Useful Life of Residential rental properties

  • 1.  Useful Life of Residential rental properties

    Posted 06 January 2019 16:32
    Is there a  methodology used  (or methodologies) to determine the useful life of residential rental properties?
    is this a pure finance/tax formula?  Is condition assessed and included?
    Any advice on how 'useful life'  links in with valuation and depreciation?


  • 2.  RE: Useful Life of Residential rental properties

    Posted 06 January 2019 17:21
    I think first thing is to recognise that the valuation of residential properties (as with any other assets under AASB13) has no direct link to the assets or components useful life. In this case the valuation is based on a market valuation of the entire property. The value of the land is then deducted from the overall valuation to arrive at the value of the improvements.

    Under AASB116, for depreciation expense purposes, the asset then needs to be split into the different parts that have a useful life with each part depreciated separately. In accordance with the AASB Residual Value decision of May 2015 this requires splitting the asset into its components and then further splitting each into short-life and long-life parts.

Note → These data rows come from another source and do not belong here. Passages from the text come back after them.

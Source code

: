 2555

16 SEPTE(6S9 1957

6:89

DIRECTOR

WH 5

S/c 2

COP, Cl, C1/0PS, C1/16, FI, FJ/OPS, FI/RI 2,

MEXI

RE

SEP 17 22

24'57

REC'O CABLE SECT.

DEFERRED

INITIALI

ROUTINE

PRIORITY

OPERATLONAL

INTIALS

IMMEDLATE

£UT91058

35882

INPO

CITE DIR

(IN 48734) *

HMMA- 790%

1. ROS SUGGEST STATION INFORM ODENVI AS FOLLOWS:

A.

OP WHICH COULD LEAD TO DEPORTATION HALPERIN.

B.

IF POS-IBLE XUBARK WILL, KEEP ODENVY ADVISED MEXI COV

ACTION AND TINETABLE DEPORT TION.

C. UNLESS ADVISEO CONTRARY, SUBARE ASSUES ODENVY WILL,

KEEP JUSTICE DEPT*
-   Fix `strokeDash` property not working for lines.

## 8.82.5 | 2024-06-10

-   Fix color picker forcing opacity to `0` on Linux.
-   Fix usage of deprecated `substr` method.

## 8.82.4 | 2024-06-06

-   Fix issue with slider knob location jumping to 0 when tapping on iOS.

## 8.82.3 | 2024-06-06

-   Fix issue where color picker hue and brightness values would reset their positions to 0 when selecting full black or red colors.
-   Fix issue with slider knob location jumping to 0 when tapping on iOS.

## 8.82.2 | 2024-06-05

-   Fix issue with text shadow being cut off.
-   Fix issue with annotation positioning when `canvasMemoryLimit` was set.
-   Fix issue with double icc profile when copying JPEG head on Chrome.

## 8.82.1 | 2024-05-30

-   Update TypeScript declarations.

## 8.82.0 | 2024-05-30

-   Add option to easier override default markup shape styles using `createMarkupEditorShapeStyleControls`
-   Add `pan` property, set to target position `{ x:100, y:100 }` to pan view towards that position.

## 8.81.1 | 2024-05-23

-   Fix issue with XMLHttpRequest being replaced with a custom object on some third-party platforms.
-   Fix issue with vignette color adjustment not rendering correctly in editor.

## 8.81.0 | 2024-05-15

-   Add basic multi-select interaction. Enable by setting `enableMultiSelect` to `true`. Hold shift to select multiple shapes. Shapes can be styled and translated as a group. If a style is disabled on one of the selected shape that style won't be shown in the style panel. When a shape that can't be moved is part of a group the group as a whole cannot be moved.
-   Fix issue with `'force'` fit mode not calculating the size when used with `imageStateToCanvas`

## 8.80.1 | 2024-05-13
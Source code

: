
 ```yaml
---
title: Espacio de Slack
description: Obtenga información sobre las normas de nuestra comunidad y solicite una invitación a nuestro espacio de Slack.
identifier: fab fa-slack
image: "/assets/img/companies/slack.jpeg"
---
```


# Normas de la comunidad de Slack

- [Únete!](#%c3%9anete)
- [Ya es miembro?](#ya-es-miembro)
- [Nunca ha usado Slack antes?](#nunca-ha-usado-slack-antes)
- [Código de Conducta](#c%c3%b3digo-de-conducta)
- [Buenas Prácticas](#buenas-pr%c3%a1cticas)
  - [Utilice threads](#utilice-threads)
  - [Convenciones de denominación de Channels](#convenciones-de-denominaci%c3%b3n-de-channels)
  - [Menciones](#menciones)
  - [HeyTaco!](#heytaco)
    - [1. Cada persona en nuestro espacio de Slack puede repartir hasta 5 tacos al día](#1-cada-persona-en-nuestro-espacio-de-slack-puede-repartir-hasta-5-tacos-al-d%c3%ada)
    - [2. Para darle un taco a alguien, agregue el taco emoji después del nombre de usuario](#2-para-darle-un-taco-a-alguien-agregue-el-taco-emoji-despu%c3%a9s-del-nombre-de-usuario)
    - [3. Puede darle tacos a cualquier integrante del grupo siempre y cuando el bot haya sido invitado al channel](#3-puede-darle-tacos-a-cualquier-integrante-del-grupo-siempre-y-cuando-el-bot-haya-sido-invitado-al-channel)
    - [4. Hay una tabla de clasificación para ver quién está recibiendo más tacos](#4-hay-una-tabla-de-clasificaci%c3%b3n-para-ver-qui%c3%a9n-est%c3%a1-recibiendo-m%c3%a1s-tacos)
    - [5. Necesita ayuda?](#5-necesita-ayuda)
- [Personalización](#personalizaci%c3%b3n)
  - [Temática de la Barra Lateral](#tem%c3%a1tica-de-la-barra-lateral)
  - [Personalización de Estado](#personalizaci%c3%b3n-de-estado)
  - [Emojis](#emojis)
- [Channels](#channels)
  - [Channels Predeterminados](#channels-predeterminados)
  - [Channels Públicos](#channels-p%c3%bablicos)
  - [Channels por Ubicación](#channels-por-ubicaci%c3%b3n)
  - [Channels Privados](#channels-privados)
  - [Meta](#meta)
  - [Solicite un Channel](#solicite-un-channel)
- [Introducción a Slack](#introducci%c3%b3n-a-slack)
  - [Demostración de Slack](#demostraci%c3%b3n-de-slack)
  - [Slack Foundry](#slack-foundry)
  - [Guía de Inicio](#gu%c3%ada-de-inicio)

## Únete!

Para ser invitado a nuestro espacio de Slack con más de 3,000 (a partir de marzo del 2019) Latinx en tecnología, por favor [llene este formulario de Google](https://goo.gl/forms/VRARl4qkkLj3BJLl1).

    As a residential property you will need to give consideration of what you think the future asset management life-cycle will be for the property. For example - are you likely to hold it for 5 - 10 years and then sell it (in which case you need to think about Residual Value) or are you likely to keep it indefinitely (in which you case you need to think about the renewal treatments you are likely to undertake to keep the asset is good condition).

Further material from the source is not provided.